FIRST LOOK: Character Sour Salad "Suicide Squad" Needs More Dressing

Updated 1 year ago by Tony Rutherford , HNN Entertainment Editor
 FIRST LOOK: Character Sour Salad "Suicide Squad" Needs More Dressing

A number of D.C. Universe fans have started a petition alleging that many critics have not been fair in their evaluation of "The Suicide Squad." For that reason, in part, I assembled a random panel of viewers just to be doubly fair.

Results:

Fans that stayed through the credits, they liked it

This reviewer, definitely a mixed bag.

She said opinion: Girls rule; otherwise , boring.

Actually the petition has 13,000 signatures: "There are a lot of people who disagree with their reviews."

***

Writer/Director David ("The Fury," "End of Watch") Ayer has made a crucial misjudgment: He introduces too many new , power laden characters be they villains or supernatural entities. With too many "weaknesses can be leveraged" villains to be back up heroes, focus drifts, as the story muddles. Thank God for the hot Margo ("Wolf of Wall Street," "Focus,") Robbie as blonde/blue haired , bubble gun chewing, tattooed , one-liner queen Harley Quinn. She's consistently off-kilter and unpredictable. You care about her.

Oscar nominee Will Smith portrays a life taking mercenary, Deadshot. Unfortunately, when lined up to snap the ball, they all seem to be adept at shooting big guns and dodging bullets.

"Suicide Squad" begins shortly after Superman's death in "Superman v. Batman." The United States government which scrutinized Superman's ideology has gone askew in the post-Superman used to fly across the sky society,  as potentially tipping the balance of power continues a more somber dip into those that wear latex costumes and have gifts (sounds a little like "X Men")?

Amanda Waller (Viola Davis), a   very strong willed intelligence officer with a Frankenstein brain,  deems that the Superman void must be countered --- by manipulating imprisoned super villains --- to battle for positive values  in the event of a cataclysm . Remember, despite the demise of the Man of Steel , the D.C. Universe still has aliens, monsters, supernatural rifts and dark sided folks that have taken on heroes.

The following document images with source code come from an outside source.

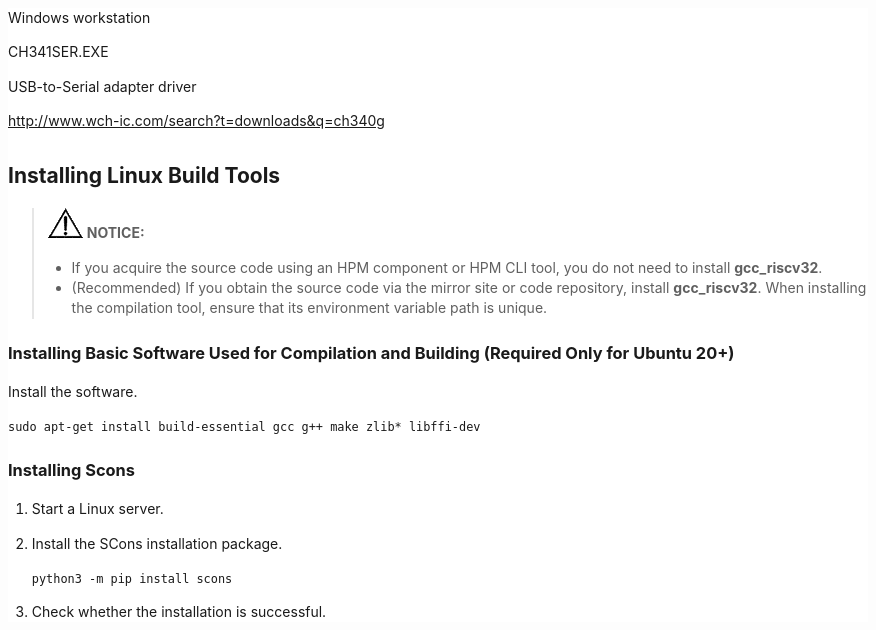 <tr id="row1596703610215"><td class="cellrowborder" valign="top" width="17.54%" headers="mcps1.2.5.1.1 "><p id="p071946112113"><a name="p071946112113"></a><a name="p071946112113"></a>Windows workstation</p>
</td>
<td class="cellrowborder" valign="top" width="19.89%" headers="mcps1.2.5.1.2 "><p id="p1044974291416"><a name="p1044974291416"></a><a name="p1044974291416"></a>CH341SER.EXE</p>
</td>
<td class="cellrowborder" valign="top" width="26.279999999999998%" headers="mcps1.2.5.1.3 "><p id="p94491342131413"><a name="p94491342131413"></a><a name="p94491342131413"></a>USB-to-Serial adapter driver</p>
</td>
<td class="cellrowborder" valign="top" width="36.29%" headers="mcps1.2.5.1.4 "><p id="p6449184214148"><a name="p6449184214148"></a><a name="p6449184214148"></a><a href="http://www.wch-ic.com/search?t=downloads&amp;q=ch340g" target="_blank" rel="noopener noreferrer">http://www.wch-ic.com/search?t=downloads&amp;q=ch340g</a></p>
</td>
</tr>
</tbody>
</table>

## Installing Linux Build Tools<a name="section497484245614"></a>

>![](../public_sys-resources/icon-notice.gif) **NOTICE:** 
>-   If you acquire the source code using an HPM component or HPM CLI tool, you do not need to install  **gcc\_riscv32**.
>-   \(Recommended\) If you obtain the source code via the mirror site or code repository, install  **gcc\_riscv32**. When installing the compilation tool, ensure that its environment variable path is unique.

### Installing Basic Software Used for Compilation and Building \(Required Only for Ubuntu 20+\)<a name="section45512412251"></a>

Install the software.

```
sudo apt-get install build-essential gcc g++ make zlib* libffi-dev
```

### Installing Scons<a name="section7438245172514"></a>

1.  Start a Linux server.
2.  Install the SCons installation package.

    ```
    python3 -m pip install scons
    ```

3.  Check whether the installation is successful.
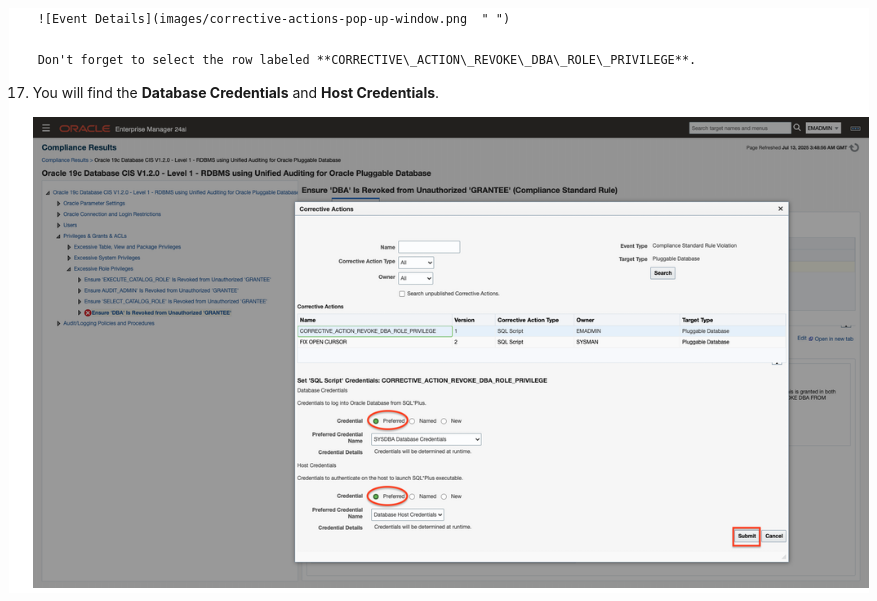         ![Event Details](images/corrective-actions-pop-up-window.png  " ")

        Don't forget to select the row labeled **CORRECTIVE\_ACTION\_REVOKE\_DBA\_ROLE\_PRIVILEGE**.

  17. You will find the **Database Credentials** and **Host Credentials**.

        ![Event Details](images/preferred-credentials-selection.png  " ")
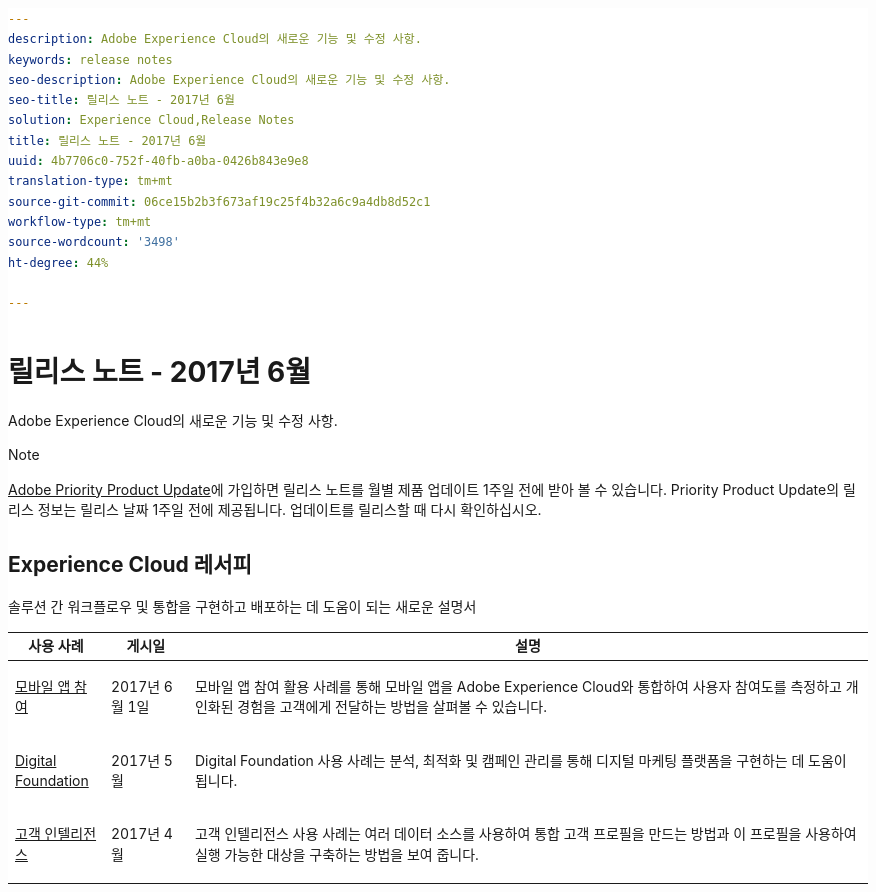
 ```yaml
---
description: Adobe Experience Cloud의 새로운 기능 및 수정 사항.
keywords: release notes
seo-description: Adobe Experience Cloud의 새로운 기능 및 수정 사항.
seo-title: 릴리스 노트 - 2017년 6월
solution: Experience Cloud,Release Notes
title: 릴리스 노트 - 2017년 6월
uuid: 4b7706c0-752f-40fb-a0ba-0426b843e9e8
translation-type: tm+mt
source-git-commit: 06ce15b2b3f673af19c25f4b32a6c9a4db8d52c1
workflow-type: tm+mt
source-wordcount: '3498'
ht-degree: 44%

---
```



# 릴리스 노트 - 2017년 6월

Adobe Experience Cloud의 새로운 기능 및 수정 사항.

>[!NOTE]
>
>[Adobe Priority Product Update](https://www.adobe.com/subscription/priority-product-update.html)에 가입하면 릴리스 노트를 월별 제품 업데이트 1주일 전에 받아 볼 수 있습니다. Priority Product Update의 릴리스 정보는 릴리스 날짜 1주일 전에 제공됩니다. 업데이트를 릴리스할 때 다시 확인하십시오.

## Experience Cloud 레서피

솔루션 간 워크플로우 및 통합을 구현하고 배포하는 데 도움이 되는 새로운 설명서

<table id="table_558E0B0AECB84969825705EC62FA1BB2"> 
 <thead> 
  <tr> 
   <th colname="col1" class="entry"> 사용 사례 </th> 
   <th colname="col02" class="entry"> 게시일 </th> 
   <th colname="col2" class="entry"> 설명 </th> 
  </tr> 
 </thead>
 <tbody> 
  <tr> 
   <td colname="col1"> <p> <a href="https://helpx.adobe.com/marketing-cloud/how-to/use-cases.html" format="html" scope="external"> 모바일 앱 참여 </a> </p> </td> 
   <td colname="col02"> <p>2017년 6월 1일 </p> </td> 
   <td colname="col2"> <p> 모바일 앱 참여 활용 사례를 통해 모바일 앱을 Adobe Experience Cloud와 통합하여 사용자 참여도를 측정하고 개인화된 경험을 고객에게 전달하는 방법을 살펴볼 수 있습니다. </p> </td> 
  </tr> 
  <tr> 
   <td colname="col1"> <p> <a href="https://helpx.adobe.com/marketing-cloud/how-to/use-cases.html" format="html" scope="external"> Digital Foundation </a> </p> </td> 
   <td colname="col02"> <p>2017년 5월 </p> </td> 
   <td colname="col2"> <p> Digital Foundation 사용 사례는 분석, 최적화 및 캠페인 관리를 통해 디지털 마케팅 플랫폼을 구현하는 데 도움이 됩니다. </p> </td> 
  </tr> 
  <tr> 
   <td colname="col1"> <p> <a href="https://helpx.adobe.com/marketing-cloud/how-to/use-cases.html" format="html" scope="external"> 고객 인텔리전스 </a> </p> </td> 
   <td colname="col02"> <p>2017년 4월  </p> </td> 
   <td colname="col2"> <p> 고객 인텔리전스 사용 사례는 여러 데이터 소스를 사용하여 통합 고객 프로필을 만드는 방법과 이 프로필을 사용하여 실행 가능한 대상을 구축하는 방법을 보여 줍니다. </p> </td> 
  </tr> 
 </tbody> 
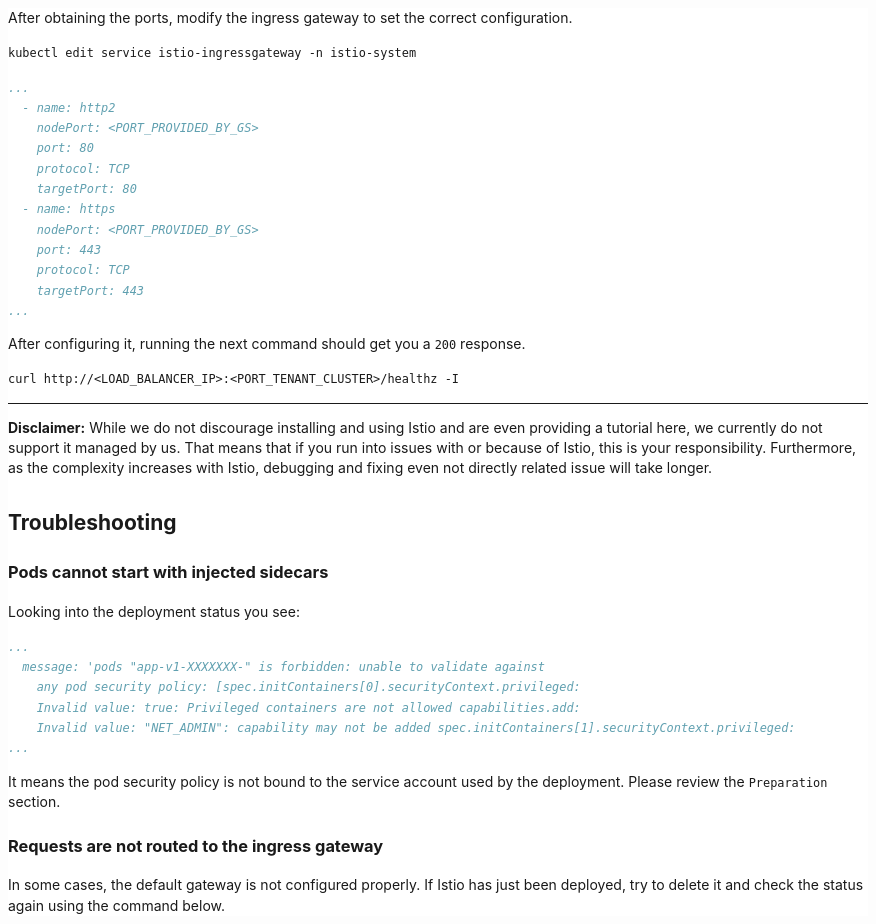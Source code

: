 After obtaining the ports, modify the ingress gateway to set the correct configuration.

```nohighlight
kubectl edit service istio-ingressgateway -n istio-system
```

```yaml
...
  - name: http2
    nodePort: <PORT_PROVIDED_BY_GS>
    port: 80
    protocol: TCP
    targetPort: 80
  - name: https
    nodePort: <PORT_PROVIDED_BY_GS>
    port: 443
    protocol: TCP
    targetPort: 443
...
```

After configuring it, running the next command should get you a `200` response.

```nohighlight
curl http://<LOAD_BALANCER_IP>:<PORT_TENANT_CLUSTER>/healthz -I
```

---

__Disclaimer:__ While we do not discourage installing and using Istio and are even providing a tutorial here, we currently do not support it managed by us. That means that if you run into issues with or because of Istio, this is your responsibility. Furthermore, as the complexity increases with Istio, debugging and fixing even not directly related issue will take longer.

## Troubleshooting

### Pods cannot start with injected sidecars

Looking into the deployment status you see:

```yaml
...
  message: 'pods "app-v1-XXXXXXX-" is forbidden: unable to validate against
    any pod security policy: [spec.initContainers[0].securityContext.privileged:
    Invalid value: true: Privileged containers are not allowed capabilities.add:
    Invalid value: "NET_ADMIN": capability may not be added spec.initContainers[1].securityContext.privileged:
...
```

It means the pod security policy is not bound to the service account used by the deployment. Please review the `Preparation` section.

### Requests are not routed to the ingress gateway

In some cases, the default gateway is not configured properly. If Istio has just been deployed, try to delete it and check the status again using the command below.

After a string of featurette origins introducing the villains (and graphic novel inspired, Powerpoint styled summaries) during a situation room steak dinner, the assembled are anything but ready to train or take on a mission. That's how the teasers suggest: A group of out of the box dangerous, criminal misfits sardonically tossing verbal ballasts.

Inevitably, Midway City (somewhere on the map between Gotham, Metropolis,  D.C., and a nearly abandoned Los Alamos  ) suffers a terrorist act by witchy Enchantress who wows "to destroy mankind [by] opening one of those giant purple vortexes where the clouds part and a massive electricity field funnels ominously into the center of a heavily populated area (as seen in “The Avengers,” “Ghostbusters” and  brink-of-doom scenarios)." The quote is from Variety ; I can't say it more succinctly.

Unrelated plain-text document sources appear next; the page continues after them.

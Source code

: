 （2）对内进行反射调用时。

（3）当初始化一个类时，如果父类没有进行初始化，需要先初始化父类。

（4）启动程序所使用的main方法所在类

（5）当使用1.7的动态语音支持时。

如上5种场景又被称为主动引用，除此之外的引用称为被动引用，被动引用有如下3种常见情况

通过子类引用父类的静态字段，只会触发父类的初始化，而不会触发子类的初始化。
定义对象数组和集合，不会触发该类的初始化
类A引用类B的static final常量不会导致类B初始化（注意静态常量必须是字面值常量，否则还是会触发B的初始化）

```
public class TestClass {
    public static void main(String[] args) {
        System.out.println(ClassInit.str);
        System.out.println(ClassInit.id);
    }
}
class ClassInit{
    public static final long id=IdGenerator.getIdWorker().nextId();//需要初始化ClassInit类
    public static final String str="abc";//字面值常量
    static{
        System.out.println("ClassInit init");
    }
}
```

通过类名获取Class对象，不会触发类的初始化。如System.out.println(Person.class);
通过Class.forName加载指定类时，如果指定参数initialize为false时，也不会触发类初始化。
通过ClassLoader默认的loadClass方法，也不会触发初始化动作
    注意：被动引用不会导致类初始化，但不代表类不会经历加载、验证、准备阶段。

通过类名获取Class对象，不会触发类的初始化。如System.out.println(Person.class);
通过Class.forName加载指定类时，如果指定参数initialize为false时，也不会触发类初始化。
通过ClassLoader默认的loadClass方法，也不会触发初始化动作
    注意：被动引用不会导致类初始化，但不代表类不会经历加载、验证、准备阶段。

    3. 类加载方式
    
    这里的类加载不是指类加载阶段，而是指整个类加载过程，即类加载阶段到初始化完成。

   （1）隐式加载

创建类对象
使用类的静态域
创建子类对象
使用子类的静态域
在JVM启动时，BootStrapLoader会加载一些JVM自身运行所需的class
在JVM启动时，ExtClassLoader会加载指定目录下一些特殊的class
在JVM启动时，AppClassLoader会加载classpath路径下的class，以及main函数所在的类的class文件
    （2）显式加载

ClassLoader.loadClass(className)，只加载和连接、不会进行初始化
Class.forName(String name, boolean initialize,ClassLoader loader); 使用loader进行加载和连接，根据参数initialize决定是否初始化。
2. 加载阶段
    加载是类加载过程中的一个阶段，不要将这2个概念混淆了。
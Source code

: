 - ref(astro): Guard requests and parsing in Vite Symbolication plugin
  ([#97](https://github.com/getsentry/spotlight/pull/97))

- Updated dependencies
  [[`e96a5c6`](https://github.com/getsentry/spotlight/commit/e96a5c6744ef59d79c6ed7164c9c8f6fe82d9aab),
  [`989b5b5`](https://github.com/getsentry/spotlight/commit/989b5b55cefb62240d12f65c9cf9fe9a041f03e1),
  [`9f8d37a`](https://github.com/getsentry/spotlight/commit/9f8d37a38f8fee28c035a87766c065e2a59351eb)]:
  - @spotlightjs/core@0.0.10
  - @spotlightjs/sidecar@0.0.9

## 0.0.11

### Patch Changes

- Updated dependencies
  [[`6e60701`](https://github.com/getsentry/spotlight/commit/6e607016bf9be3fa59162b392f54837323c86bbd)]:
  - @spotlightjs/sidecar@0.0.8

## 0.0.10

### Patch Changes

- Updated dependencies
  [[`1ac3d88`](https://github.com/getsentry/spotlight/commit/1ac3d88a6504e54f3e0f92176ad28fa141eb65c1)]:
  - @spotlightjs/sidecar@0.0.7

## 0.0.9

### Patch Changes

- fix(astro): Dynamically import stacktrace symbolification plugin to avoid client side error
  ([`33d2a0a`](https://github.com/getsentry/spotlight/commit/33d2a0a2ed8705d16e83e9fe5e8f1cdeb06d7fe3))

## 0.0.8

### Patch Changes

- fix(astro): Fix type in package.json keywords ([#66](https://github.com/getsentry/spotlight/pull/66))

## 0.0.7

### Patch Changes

By this midpoint, the mish mesh of compressed origins, fleeting glimpses of Batman, and the non-distinct bunch of villains have lost my suspension of disbelief. I'm asking myself logic questions and waiting for a bolt of sense.

The "Squad" has waffled and waffled. It's tried on post-neo noir visuals ("Sin City"). Ventured in rambling episodes of stormy night and stormy phychological ( "I can be vexing") explorations. Mulled a hopeless 'passing of heroes' era ("Birdman") and attempted a parody on itself (Deadshot: "I missed."). 

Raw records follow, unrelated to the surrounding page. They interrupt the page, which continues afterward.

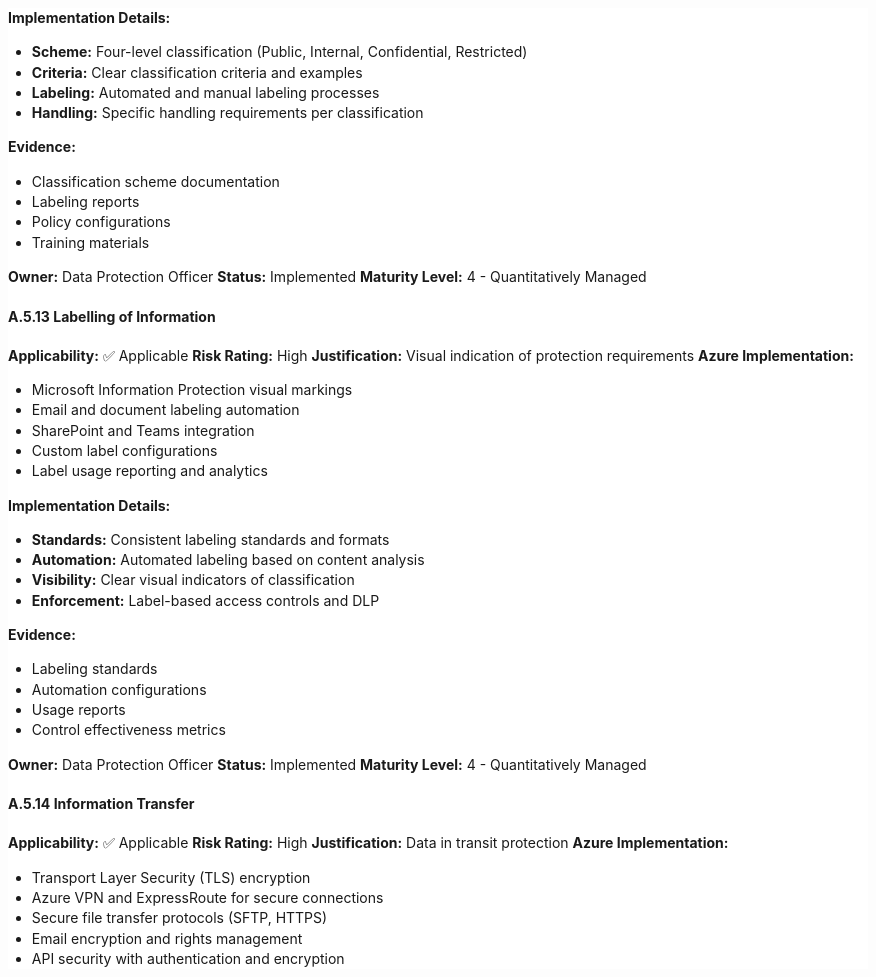 **Implementation Details:**
- **Scheme:** Four-level classification (Public, Internal, Confidential, Restricted)
- **Criteria:** Clear classification criteria and examples
- **Labeling:** Automated and manual labeling processes
- **Handling:** Specific handling requirements per classification

**Evidence:**
- Classification scheme documentation
- Labeling reports
- Policy configurations
- Training materials

**Owner:** Data Protection Officer
**Status:** Implemented
**Maturity Level:** 4 - Quantitatively Managed

#### A.5.13 Labelling of Information
**Applicability:** ✅ Applicable
**Risk Rating:** High
**Justification:** Visual indication of protection requirements
**Azure Implementation:**
- Microsoft Information Protection visual markings
- Email and document labeling automation
- SharePoint and Teams integration
- Custom label configurations
- Label usage reporting and analytics

**Implementation Details:**
- **Standards:** Consistent labeling standards and formats
- **Automation:** Automated labeling based on content analysis
- **Visibility:** Clear visual indicators of classification
- **Enforcement:** Label-based access controls and DLP

**Evidence:**
- Labeling standards
- Automation configurations
- Usage reports
- Control effectiveness metrics

**Owner:** Data Protection Officer
**Status:** Implemented
**Maturity Level:** 4 - Quantitatively Managed

#### A.5.14 Information Transfer
**Applicability:** ✅ Applicable
**Risk Rating:** High
**Justification:** Data in transit protection
**Azure Implementation:**
- Transport Layer Security (TLS) encryption
- Azure VPN and ExpressRoute for secure connections
- Secure file transfer protocols (SFTP, HTTPS)
- Email encryption and rights management
- API security with authentication and encryption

Joker (Jared Letto) has strong hints of a reboot of Heath Ledger wrapped in a gangstra style that accompanies the rap soundtrack; however, he doesn't integrate with the rest leaving his purpose to woo Harley. Speaking of Harley, she's an antithesis of a once conservative career woman electric shocked to a just this side of pole dancing lunatic.

Where did he come from ? Flashback, Flash forward, dream, all three?

David Ayer tweeted in essence, I made this for the fans. This is my introduction to "Suicide Squad," but as a long time once comic addict who favored D.C. over Marvel, could someone shake and stir with a twist and enlighten me on the missed "awesome," except  special effects ?

Meantime, I'll stall and see if this jells by afternoon.

Time's up.

This film aspires irreverence, lampoon, and reality ( classic scene: Villains drinking in bar debating action as Central City falls). It benefits from strong acting and quintessential imagery, but it all slips  into an appears  thrown together and choppily edited narrative  facing hopeless attempts to meld bla-bla  flow and bubble gum popping attitudes against that increasingly threatening (what?) sky vortex. Ayer has an iconic hero genre masterpiece inside his head, it's still there, only about 50% of that  conception (or is it intentional?) makes the screen.

Cut.

REWIND: For the record, Cinema Score patrons have an age gap when assessing "Suicide Squad." Younger audiences (under 25) are more likely to award it near an "A," while those older give it a "B."